Commentary

European office development: Navigating hurdles

Financial concerns, changing occupier needs and sustainability efforts create challenges for region’s office markets

April 22, 2024
Contributors:
  • Atalanti Angelopoulou

The development pipeline for European offices remains remarkably active. In 2024, some 7 million square metres of new office space is expected to be delivered, surpassing the 10-year average by nearly 3 million square metres.

However, a more nuanced reality lies behind these optimistic supply figures.

Financing difficulties, concerns over location, sustainability, and evolving occupier requirements are making it increasingly challenging for landlords to keep up with tenant demand. 

Construction costs build up

The high cost of construction continues to pose challenges, resulting in potential delays to project completions. Securing financing for construction projects remains an uphill battle, hampering the timely delivery of office space. This could potentially result in a shortage of office space earlier than anticipated. The projected delivery of offices is expected to drop below 4 million square metres in 2027. Further, a 20% discount on projected completions should be taken into consideration, due to project delays witnessed in previous years.

Aligning with evolving occupier needs is also a key consideration for developers and investors. As hybrid working becomes more prevalent, occupier requirements within the office space are undergoing significant transformation. Both developers and investors must carefully examine whether office spaces are in the right locations and meet the evolving requirements of occupants.

A matter of location

The Central Business District (CBD) and central locations remain focal points for office development, accounting for around 80% of Europe’s current space under construction. Demand levels of around 10 million square metres per year are projected to outstrip supply over the next five years, underscoring the urgency to meet occupiers' spatial requirements, according to JLL's latest forecasts.

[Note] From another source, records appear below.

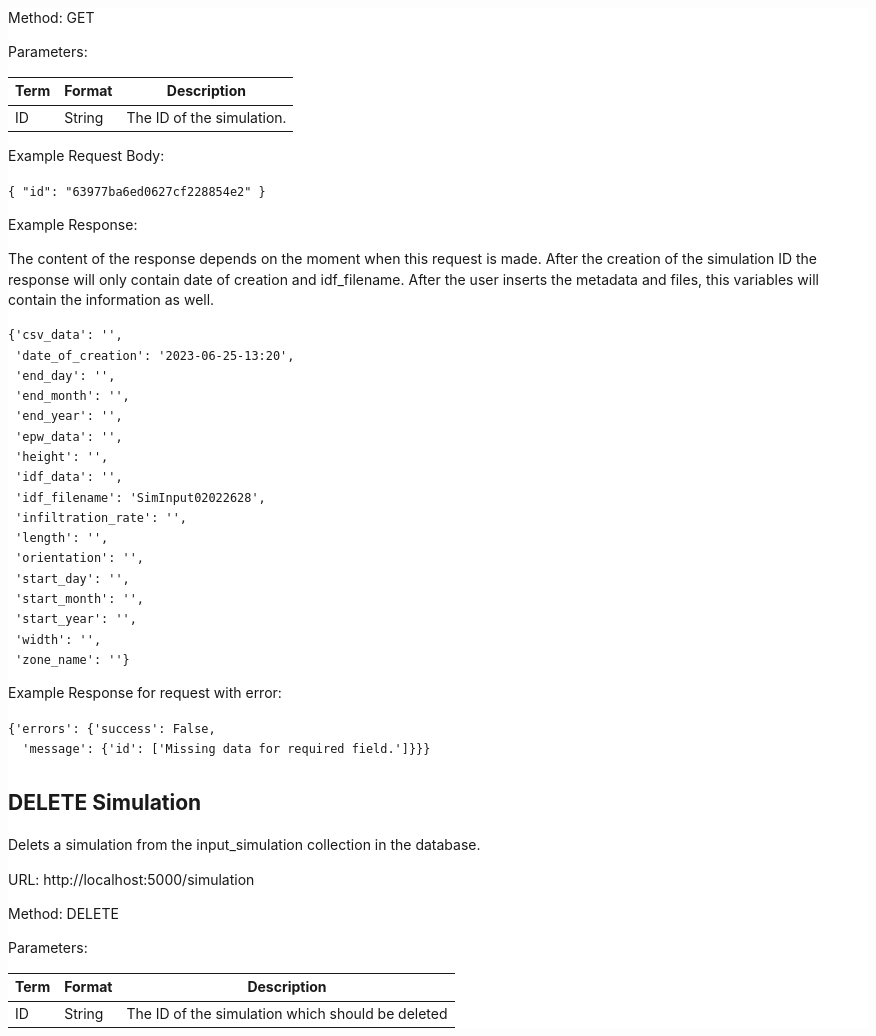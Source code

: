 Method: GET

Parameters: 

|Term|Format|Description|
|-|-|-|
|ID|String|The ID of the simulation.|

Example Request Body: 
```
{ "id": "63977ba6ed0627cf228854e2" }
```

Example Response: 

The content of the response depends on the moment when this request is made. After the creation of the simulation ID the response will only contain date of creation and idf_filename. After the user inserts the metadata and files, this variables will contain the information as well. 
```
{'csv_data': '',
 'date_of_creation': '2023-06-25-13:20',
 'end_day': '',
 'end_month': '',
 'end_year': '',
 'epw_data': '',
 'height': '',
 'idf_data': '',
 'idf_filename': 'SimInput02022628',
 'infiltration_rate': '',
 'length': '',
 'orientation': '',
 'start_day': '',
 'start_month': '',
 'start_year': '',
 'width': '',
 'zone_name': ''}
```

Example Response for request with error: 
```
{'errors': {'success': False,
  'message': {'id': ['Missing data for required field.']}}}
```

## DELETE Simulation
Delets a simulation from the input_simulation collection in the database. 

URL: http://localhost:5000/simulation

Method: DELETE

Parameters: 

|Term|Format|Description|
|-|-|-|
|ID|String|The ID of the simulation which should be deleted|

While much of that demand will be for pre-letting, existing supply will also absorb a large portion of demand. In any case, the mismatch between Europe’s existing supply and upcoming demand is becoming an increasing problem.

Unmet demand for green space

Central to this mismatch is the current development pipeline, which falls short of meeting the demand for green office spaces. By 2030, existing pipelines across major European cities are projected to fulfil only 46% of low carbon lease demand, leaving a significant gap of 54% unmet, JLL research indicates. Meeting these sustainability goals requires a deliberate shift towards environmentally friendly design, energy efficiency measures, and green building certifications.

When considering all these factors, it’s expected that rental polarisation will intensify even more across Europe. The role of location strategy is crucial in the dynamics of supply and demand. Investors should meticulously assess micro-locations with favourable amenities and transportation options that have the potential for future rental growth. Focusing on more than just traditional real estate metrics will be key.